While most of what you speak of re Ceph is correct, I want to strongly disagree ...

jodrellblank · 2025-09-25T14:40:48 1758811248

I defer to your experience and agree that it really depends on implementation details (and design). I've only worked on a couple of Ceph clusters built by someone else who left, around 1-2PB, 100-150 OSDs, <25 hosts, and not all the same disks in them. They started falling over because some OSDs filled up, and I had to quickly learn about upmap and rebalancing. I don't remember how full they were, but numbers around 75-85% were involved so I'm getting nervous around 75% from my experiences. We suddenly commit 20TB of backup data and that's a 2% swing. It was a regular pain in the neck, stress point, and creaking, amateurishly managed, under-invested Ceph cluster problems caused several outages and some data corruption. Just having some more free space slack in it would have spared us.[1]

That whole situation is probably easier the bigger the cluster gets; any system with three "units" that has to tolerate one failing can only have 66% usable. With a hundred "units" then 99% are usable. Too much free space is only wasting money, too full is a service down disaster, for that reason I would prefer to err towards the side of too much free rather than too little.

Other than Ceph I've only worked on systems where one disk failure needs one hotspare disk to rebuild, anything else is handled by a separate backup and DR plan. With Ceph, depending on the design it might need free space to handle a host or rack failure, and that's pretty new to me and also leads me to prefer more free space rather than less. With a hundred "units" of storage grouped into 5 failure domains then only 80% is usable, again probably better with scale and experienced design.

If I had 10,000 nodes I'd rather 10,100 nodes and better sleep than playing "how close to full can I get this thing" and constantly on edge waiting for a problem which takes down a 10,000 node cluster and all the things that needed such a big cluster. I'm probably taking some advice from Reddit threads talking about 3-node Ceph/Proxmox setups which say 66% and YouTube videos talking about Ceph at CERN - in those I think their use case is a bursty massive dump of particle accelerator data to ingest, followed by a quieter period of read-heavy analysis and reporting, so they need to keep enough free space for large swings. My company's use case was more backup data churn, lower peaks, less tidal, quite predictable, and we did run much fuller than 66%. We're now down below 50% used as we migrate away, and they're much more stable.

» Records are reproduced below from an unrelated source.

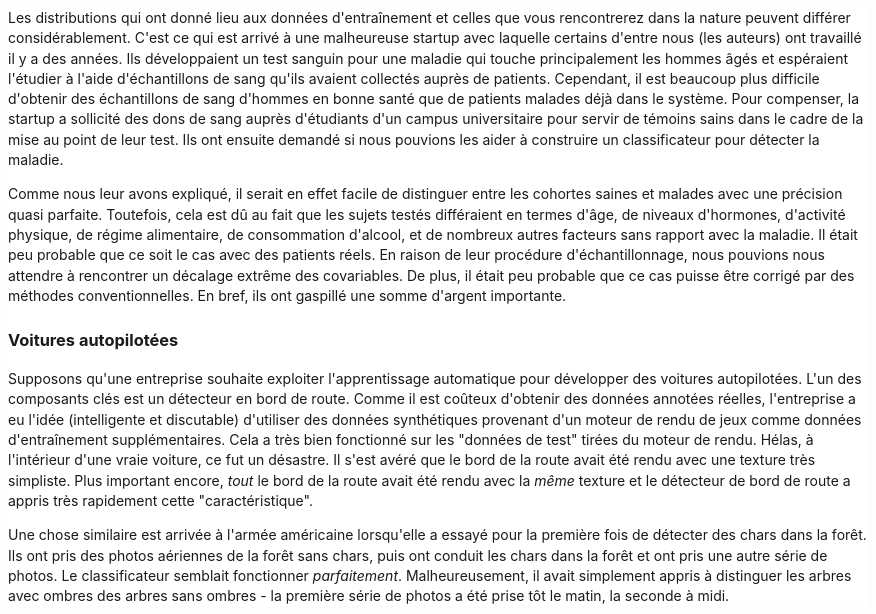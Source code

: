Les distributions qui ont donné lieu aux données d'entraînement
et celles que vous rencontrerez dans la nature peuvent différer considérablement.
C'est ce qui est arrivé à une malheureuse startup
avec laquelle certains d'entre nous (les auteurs) ont travaillé il y a des années.
Ils développaient un test sanguin pour une maladie
qui touche principalement les hommes âgés
et espéraient l'étudier à l'aide d'échantillons de sang
qu'ils avaient collectés auprès de patients.
Cependant, il est beaucoup plus difficile
d'obtenir des échantillons de sang d'hommes en bonne santé
que de patients malades déjà dans le système.
Pour compenser, la startup a sollicité
des dons de sang auprès d'étudiants d'un campus universitaire
pour servir de témoins sains dans le cadre de la mise au point de leur test.
Ils ont ensuite demandé si nous pouvions les aider
à construire un classificateur pour détecter la maladie.

Comme nous leur avons expliqué,
il serait en effet facile de distinguer
entre les cohortes saines et malades
avec une précision quasi parfaite.
Toutefois, cela est dû au fait que les sujets testés
différaient en termes d'âge, de niveaux d'hormones,
d'activité physique, de régime alimentaire, de consommation d'alcool,
et de nombreux autres facteurs sans rapport avec la maladie.
Il était peu probable que ce soit le cas avec des patients réels.
En raison de leur procédure d'échantillonnage,
nous pouvions nous attendre à rencontrer un décalage extrême des covariables.
De plus, il était peu probable que ce cas
puisse être corrigé par des méthodes conventionnelles.
En bref, ils ont gaspillé une somme d'argent importante.



### Voitures autopilotées

Supposons qu'une entreprise souhaite exploiter l'apprentissage automatique
pour développer des voitures autopilotées.
L'un des composants clés est un détecteur en bord de route.
Comme il est coûteux d'obtenir des données annotées réelles,
l'entreprise a eu l'idée (intelligente et discutable)
d'utiliser des données synthétiques provenant d'un moteur de rendu de jeux
comme données d'entraînement supplémentaires.
Cela a très bien fonctionné sur les "données de test"
tirées du moteur de rendu.
Hélas, à l'intérieur d'une vraie voiture, ce fut un désastre.
Il s'est avéré que le bord de la route avait été rendu
avec une texture très simpliste.
Plus important encore, *tout* le bord de la route avait été rendu
avec la *même* texture et le détecteur de bord de route
a appris très rapidement cette "caractéristique".

Une chose similaire est arrivée à l'armée américaine
lorsqu'elle a essayé pour la première fois de détecter des chars dans la forêt.
Ils ont pris des photos aériennes de la forêt sans chars,
puis ont conduit les chars dans la forêt
et ont pris une autre série de photos.
Le classificateur semblait fonctionner *parfaitement*.
Malheureusement, il avait simplement appris
à distinguer les arbres avec ombres
des arbres sans ombres - la première série de photos
a été prise tôt le matin,
la seconde à midi.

[1] it didn't help that we had nobody familiar with Ceph once the builder had left, and these had been running a long time and partially upgraded through different versions, and had one-of-everything; some S3 storage, some CephFS, some RBDs with XFS to use block cloning, some N+1 pools, some Erasure Coding pools, some physical hardware and some virtual machines, some Docker containerised services but not all, multiple frontends hooked together by password based SSH, and no management will to invest or pay for support/consultants, some parts running over IPv6 and some over IPv4, none with DNS names, some front-ends with redundant multiple back end links, others with only one. A well-designed, well-planned, management-supported cluster with skilled admins can likely run with finer tolerances.